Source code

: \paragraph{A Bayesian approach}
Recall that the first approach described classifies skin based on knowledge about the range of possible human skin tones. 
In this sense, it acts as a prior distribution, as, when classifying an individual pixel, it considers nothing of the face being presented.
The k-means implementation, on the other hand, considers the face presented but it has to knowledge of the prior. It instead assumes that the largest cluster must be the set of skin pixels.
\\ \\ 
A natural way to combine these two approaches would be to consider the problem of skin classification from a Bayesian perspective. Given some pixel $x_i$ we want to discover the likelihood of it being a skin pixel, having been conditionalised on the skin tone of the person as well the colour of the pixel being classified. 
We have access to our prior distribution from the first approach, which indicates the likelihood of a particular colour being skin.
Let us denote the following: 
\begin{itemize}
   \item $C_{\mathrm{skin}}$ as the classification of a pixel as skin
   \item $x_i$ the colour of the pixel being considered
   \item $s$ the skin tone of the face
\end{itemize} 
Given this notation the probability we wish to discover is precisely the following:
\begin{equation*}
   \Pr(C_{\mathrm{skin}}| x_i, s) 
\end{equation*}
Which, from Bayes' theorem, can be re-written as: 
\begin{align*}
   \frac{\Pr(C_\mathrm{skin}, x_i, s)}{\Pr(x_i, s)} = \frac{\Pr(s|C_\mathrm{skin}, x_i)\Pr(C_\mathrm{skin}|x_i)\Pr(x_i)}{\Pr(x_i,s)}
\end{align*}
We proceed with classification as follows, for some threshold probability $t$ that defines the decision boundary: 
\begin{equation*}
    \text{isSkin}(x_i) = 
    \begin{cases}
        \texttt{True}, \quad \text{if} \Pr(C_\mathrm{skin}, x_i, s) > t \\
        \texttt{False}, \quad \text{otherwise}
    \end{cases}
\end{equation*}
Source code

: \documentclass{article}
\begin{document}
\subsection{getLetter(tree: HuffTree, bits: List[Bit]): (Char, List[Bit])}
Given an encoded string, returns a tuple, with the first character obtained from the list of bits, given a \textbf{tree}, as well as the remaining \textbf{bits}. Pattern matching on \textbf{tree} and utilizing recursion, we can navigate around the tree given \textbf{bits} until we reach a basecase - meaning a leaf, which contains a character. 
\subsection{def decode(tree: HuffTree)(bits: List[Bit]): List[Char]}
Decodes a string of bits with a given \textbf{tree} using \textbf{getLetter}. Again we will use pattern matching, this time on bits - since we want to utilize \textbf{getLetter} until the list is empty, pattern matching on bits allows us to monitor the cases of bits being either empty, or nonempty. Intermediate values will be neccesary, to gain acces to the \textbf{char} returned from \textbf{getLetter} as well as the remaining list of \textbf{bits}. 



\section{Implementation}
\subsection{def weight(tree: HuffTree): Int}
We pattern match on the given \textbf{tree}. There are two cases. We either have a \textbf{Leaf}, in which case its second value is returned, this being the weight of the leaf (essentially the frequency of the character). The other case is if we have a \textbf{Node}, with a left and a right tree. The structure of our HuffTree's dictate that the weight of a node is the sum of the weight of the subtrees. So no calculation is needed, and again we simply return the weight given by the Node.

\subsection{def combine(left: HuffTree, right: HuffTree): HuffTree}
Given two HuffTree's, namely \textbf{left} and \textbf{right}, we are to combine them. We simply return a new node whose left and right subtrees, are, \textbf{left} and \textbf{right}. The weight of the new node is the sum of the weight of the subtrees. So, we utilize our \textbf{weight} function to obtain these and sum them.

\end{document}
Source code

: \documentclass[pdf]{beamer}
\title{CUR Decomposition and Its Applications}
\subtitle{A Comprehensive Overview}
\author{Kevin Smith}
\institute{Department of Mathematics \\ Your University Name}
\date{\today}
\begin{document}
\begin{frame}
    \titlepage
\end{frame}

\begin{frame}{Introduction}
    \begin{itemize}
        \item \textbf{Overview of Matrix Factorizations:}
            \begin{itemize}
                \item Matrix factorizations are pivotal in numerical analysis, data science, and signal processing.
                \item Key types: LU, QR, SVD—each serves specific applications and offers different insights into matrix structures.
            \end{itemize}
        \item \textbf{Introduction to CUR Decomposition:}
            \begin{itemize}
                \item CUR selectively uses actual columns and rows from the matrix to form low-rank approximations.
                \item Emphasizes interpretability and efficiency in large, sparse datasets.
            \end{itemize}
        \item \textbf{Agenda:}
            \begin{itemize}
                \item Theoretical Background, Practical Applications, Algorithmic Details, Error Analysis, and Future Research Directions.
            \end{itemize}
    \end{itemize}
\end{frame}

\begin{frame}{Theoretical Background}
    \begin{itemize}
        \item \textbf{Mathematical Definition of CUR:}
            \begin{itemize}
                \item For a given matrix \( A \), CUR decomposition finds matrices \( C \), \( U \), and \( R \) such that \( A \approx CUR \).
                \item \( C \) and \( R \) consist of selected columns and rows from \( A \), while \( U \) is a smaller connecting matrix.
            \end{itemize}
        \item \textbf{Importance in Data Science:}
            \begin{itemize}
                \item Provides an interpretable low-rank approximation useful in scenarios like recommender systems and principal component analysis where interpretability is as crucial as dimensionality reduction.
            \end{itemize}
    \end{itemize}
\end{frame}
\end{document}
□ □ □ □ □
Each record is to be repeated exactly.

Source code

: \paragraph{A Bayesian approach}
Recall that the first approach described classifies skin based on knowledge about the range of possible human skin tones. 
In this sense, it acts as a prior distribution, as, when classifying an individual pixel, it considers nothing of the face being presented.
The k-means implementation, on the other hand, considers the face presented but it has to knowledge of the prior. It instead assumes that the largest cluster must be the set of skin pixels.
\\ \\ 
A natural way to combine these two approaches would be to consider the problem of skin classification from a Bayesian perspective. Given some pixel $x_i$ we want to discover the likelihood of it being a skin pixel, having been conditionalised on the skin tone of the person as well the colour of the pixel being classified. 
We have access to our prior distribution from the first approach, which indicates the likelihood of a particular colour being skin.
Let us denote the following: 
\begin{itemize}
   \item $C_{\mathrm{skin}}$ as the classification of a pixel as skin
   \item $x_i$ the colour of the pixel being considered
   \item $s$ the skin tone of the face
\end{itemize} 
Given this notation the probability we wish to discover is precisely the following:
\begin{equation*}
   \Pr(C_{\mathrm{skin}}| x_i, s) 
\end{equation*}
Which, from Bayes' theorem, can be re-written as: 
\begin{align*}
   \frac{\Pr(C_\mathrm{skin}, x_i, s)}{\Pr(x_i, s)} = \frac{\Pr(s|C_\mathrm{skin}, x_i)\Pr(C_\mathrm{skin}|x_i)\Pr(x_i)}{\Pr(x_i,s)}
\end{align*}
We proceed with classification as follows, for some threshold probability $t$ that defines the decision boundary: 
\begin{equation*}
    \text{isSkin}(x_i) = 
    \begin{cases}
        \texttt{True}, \quad \text{if} \Pr(C_\mathrm{skin}, x_i, s) > t \\
        \texttt{False}, \quad \text{otherwise}
    \end{cases}
\end{equation*}
Source code

: \documentclass{article}
\begin{document}
\subsection{getLetter(tree: HuffTree, bits: List[Bit]): (Char, List[Bit])}
Given an encoded string, returns a tuple, with the first character obtained from the list of bits, given a \textbf{tree}, as well as the remaining \textbf{bits}. Pattern matching on \textbf{tree} and utilizing recursion, we can navigate around the tree given \textbf{bits} until we reach a basecase - meaning a leaf, which contains a character. 
\subsection{def decode(tree: HuffTree)(bits: List[Bit]): List[Char]}
Decodes a string of bits with a given \textbf{tree} using \textbf{getLetter}. Again we will use pattern matching, this time on bits - since we want to utilize \textbf{getLetter} until the list is empty, pattern matching on bits allows us to monitor the cases of bits being either empty, or nonempty. Intermediate values will be neccesary, to gain acces to the \textbf{char} returned from \textbf{getLetter} as well as the remaining list of \textbf{bits}. 



\section{Implementation}
\subsection{def weight(tree: HuffTree): Int}
We pattern match on the given \textbf{tree}. There are two cases. We either have a \textbf{Leaf}, in which case its second value is returned, this being the weight of the leaf (essentially the frequency of the character). The other case is if we have a \textbf{Node}, with a left and a right tree. The structure of our HuffTree's dictate that the weight of a node is the sum of the weight of the subtrees. So no calculation is needed, and again we simply return the weight given by the Node.

\subsection{def combine(left: HuffTree, right: HuffTree): HuffTree}
Given two HuffTree's, namely \textbf{left} and \textbf{right}, we are to combine them. We simply return a new node whose left and right subtrees, are, \textbf{left} and \textbf{right}. The weight of the new node is the sum of the weight of the subtrees. So, we utilize our \textbf{weight} function to obtain these and sum them.

\end{document}
Source code

: \documentclass[pdf]{beamer}
\title{CUR Decomposition and Its Applications}
\subtitle{A Comprehensive Overview}
\author{Kevin Smith}
\institute{Department of Mathematics \\ Your University Name}
\date{\today}
\begin{document}
\begin{frame}
    \titlepage
\end{frame}

\begin{frame}{Introduction}
    \begin{itemize}
        \item \textbf{Overview of Matrix Factorizations:}
            \begin{itemize}
                \item Matrix factorizations are pivotal in numerical analysis, data science, and signal processing.
                \item Key types: LU, QR, SVD—each serves specific applications and offers different insights into matrix structures.
            \end{itemize}
        \item \textbf{Introduction to CUR Decomposition:}
            \begin{itemize}
                \item CUR selectively uses actual columns and rows from the matrix to form low-rank approximations.
                \item Emphasizes interpretability and efficiency in large, sparse datasets.
            \end{itemize}
        \item \textbf{Agenda:}
            \begin{itemize}
                \item Theoretical Background, Practical Applications, Algorithmic Details, Error Analysis, and Future Research Directions.
            \end{itemize}
    \end{itemize}
\end{frame}

\begin{frame}{Theoretical Background}
    \begin{itemize}
        \item \textbf{Mathematical Definition of CUR:}
            \begin{itemize}
                \item For a given matrix \( A \), CUR decomposition finds matrices \( C \), \( U \), and \( R \) such that \( A \approx CUR \).
                \item \( C \) and \( R \) consist of selected columns and rows from \( A \), while \( U \) is a smaller connecting matrix.
            \end{itemize}
        \item \textbf{Importance in Data Science:}
            \begin{itemize}
                \item Provides an interpretable low-rank approximation useful in scenarios like recommender systems and principal component analysis where interpretability is as crucial as dimensionality reduction.
            \end{itemize}
    \end{itemize}
\end{frame}
\end{document}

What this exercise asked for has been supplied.